▶ **Task material**:
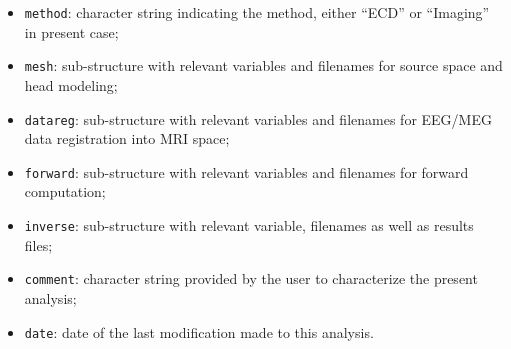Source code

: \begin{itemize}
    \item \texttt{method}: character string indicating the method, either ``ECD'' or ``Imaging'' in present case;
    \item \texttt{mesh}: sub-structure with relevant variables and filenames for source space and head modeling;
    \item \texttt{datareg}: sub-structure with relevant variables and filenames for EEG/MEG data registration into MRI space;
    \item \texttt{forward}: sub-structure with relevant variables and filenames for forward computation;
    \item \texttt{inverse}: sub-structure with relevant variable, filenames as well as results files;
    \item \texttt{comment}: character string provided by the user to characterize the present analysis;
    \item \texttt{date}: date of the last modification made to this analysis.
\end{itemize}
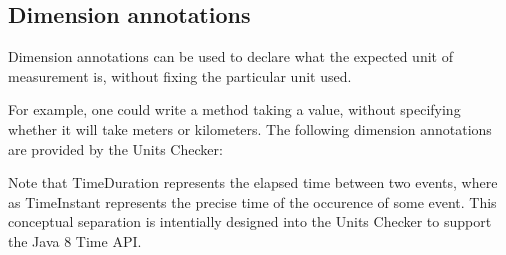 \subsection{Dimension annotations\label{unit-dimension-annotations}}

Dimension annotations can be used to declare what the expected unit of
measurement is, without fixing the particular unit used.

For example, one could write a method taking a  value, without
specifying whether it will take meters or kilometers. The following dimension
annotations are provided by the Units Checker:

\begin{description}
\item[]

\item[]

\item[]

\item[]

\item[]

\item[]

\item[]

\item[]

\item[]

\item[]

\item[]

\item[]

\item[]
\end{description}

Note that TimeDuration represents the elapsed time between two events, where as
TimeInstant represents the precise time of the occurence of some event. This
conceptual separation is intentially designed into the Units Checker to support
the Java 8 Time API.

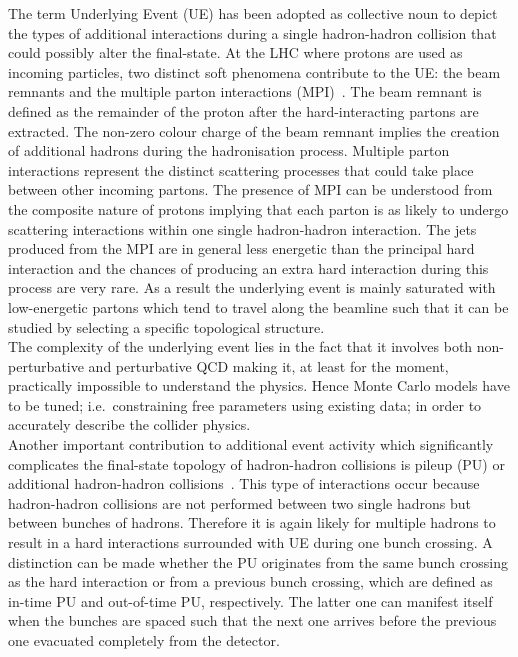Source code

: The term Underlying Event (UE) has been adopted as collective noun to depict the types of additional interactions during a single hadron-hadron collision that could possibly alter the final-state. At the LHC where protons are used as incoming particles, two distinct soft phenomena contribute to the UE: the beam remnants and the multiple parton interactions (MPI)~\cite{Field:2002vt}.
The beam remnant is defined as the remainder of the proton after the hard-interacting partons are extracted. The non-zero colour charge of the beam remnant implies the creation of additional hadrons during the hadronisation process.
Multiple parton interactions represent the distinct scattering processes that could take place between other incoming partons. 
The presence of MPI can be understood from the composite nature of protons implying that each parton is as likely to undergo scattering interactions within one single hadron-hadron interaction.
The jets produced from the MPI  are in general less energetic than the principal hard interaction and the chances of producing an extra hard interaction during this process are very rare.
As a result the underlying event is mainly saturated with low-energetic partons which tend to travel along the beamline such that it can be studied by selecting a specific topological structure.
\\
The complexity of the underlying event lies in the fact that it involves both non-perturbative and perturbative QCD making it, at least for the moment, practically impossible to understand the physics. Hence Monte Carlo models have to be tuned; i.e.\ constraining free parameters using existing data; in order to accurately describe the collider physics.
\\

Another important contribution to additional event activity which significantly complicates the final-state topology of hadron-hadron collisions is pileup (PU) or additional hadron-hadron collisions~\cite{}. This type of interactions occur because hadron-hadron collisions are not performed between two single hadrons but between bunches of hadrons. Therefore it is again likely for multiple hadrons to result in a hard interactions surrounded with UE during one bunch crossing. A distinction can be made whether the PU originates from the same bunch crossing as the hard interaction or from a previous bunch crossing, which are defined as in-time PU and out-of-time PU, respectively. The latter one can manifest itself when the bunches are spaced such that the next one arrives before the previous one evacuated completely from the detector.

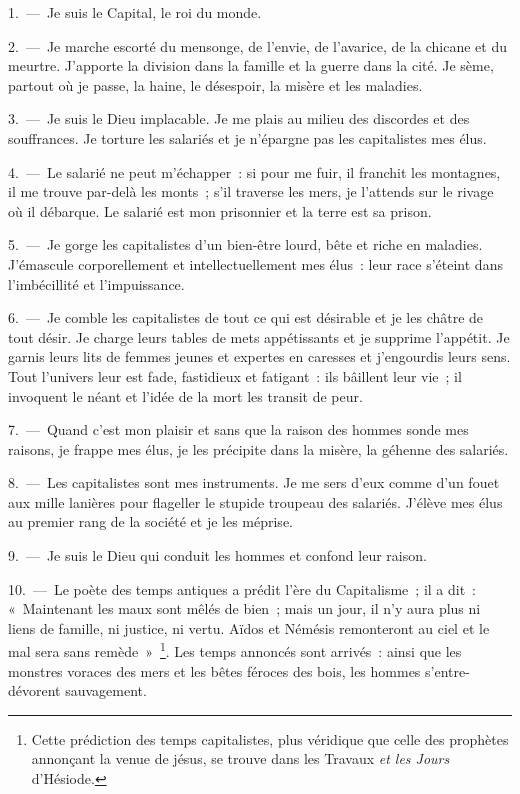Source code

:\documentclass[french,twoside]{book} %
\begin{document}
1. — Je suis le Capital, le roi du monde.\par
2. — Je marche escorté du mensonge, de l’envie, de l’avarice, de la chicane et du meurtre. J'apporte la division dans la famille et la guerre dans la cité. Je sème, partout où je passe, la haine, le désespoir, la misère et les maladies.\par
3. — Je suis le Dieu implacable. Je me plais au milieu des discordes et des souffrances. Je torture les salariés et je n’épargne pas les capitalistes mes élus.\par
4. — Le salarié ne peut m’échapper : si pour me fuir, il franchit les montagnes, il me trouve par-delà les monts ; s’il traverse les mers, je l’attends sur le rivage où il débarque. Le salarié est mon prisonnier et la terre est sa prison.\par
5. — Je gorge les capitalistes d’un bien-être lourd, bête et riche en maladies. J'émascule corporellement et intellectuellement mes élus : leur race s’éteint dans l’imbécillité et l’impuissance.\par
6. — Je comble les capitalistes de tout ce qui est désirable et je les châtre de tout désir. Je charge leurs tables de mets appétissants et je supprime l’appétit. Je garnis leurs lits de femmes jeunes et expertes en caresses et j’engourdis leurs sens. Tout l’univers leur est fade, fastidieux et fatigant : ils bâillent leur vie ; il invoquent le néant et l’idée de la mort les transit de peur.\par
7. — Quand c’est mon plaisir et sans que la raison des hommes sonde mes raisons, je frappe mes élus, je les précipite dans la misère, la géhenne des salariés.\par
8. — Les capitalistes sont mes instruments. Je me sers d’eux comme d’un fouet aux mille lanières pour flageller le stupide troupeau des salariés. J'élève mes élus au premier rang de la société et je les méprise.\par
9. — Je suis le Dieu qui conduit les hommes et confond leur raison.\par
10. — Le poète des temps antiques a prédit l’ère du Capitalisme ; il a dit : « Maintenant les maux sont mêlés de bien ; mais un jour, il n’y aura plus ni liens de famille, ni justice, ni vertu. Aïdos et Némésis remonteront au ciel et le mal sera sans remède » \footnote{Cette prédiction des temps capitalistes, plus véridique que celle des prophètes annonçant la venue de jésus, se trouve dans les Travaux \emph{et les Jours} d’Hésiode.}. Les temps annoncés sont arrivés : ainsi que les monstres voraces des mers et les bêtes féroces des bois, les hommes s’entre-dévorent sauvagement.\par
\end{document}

▶ **Task**: Search the records above for "bien". Copy each line where it is found.

▶ **Answer area**:
5. — Je gorge les capitalistes d’un bien-être lourd, bête et riche en maladies. J'émascule corporellement et intellectuellement mes élus : leur race s’éteint dans l’imbécillité et l’impuissance.\par
10. — Le poète des temps antiques a prédit l’ère du Capitalisme ; il a dit : « Maintenant les maux sont mêlés de bien ; mais un jour, il n’y aura plus ni liens de famille, ni justice, ni vertu. Aïdos et Némésis remonteront au ciel et le mal sera sans remède » \footnote{Cette prédiction des temps capitalistes, plus véridique que celle des prophètes annonçant la venue de jésus, se trouve dans les Travaux \emph{et les Jours} d’Hésiode.}. Les temps annoncés sont arrivés : ainsi que les monstres voraces des mers et les bêtes féroces des bois, les hommes s’entre-dévorent sauvagement.\par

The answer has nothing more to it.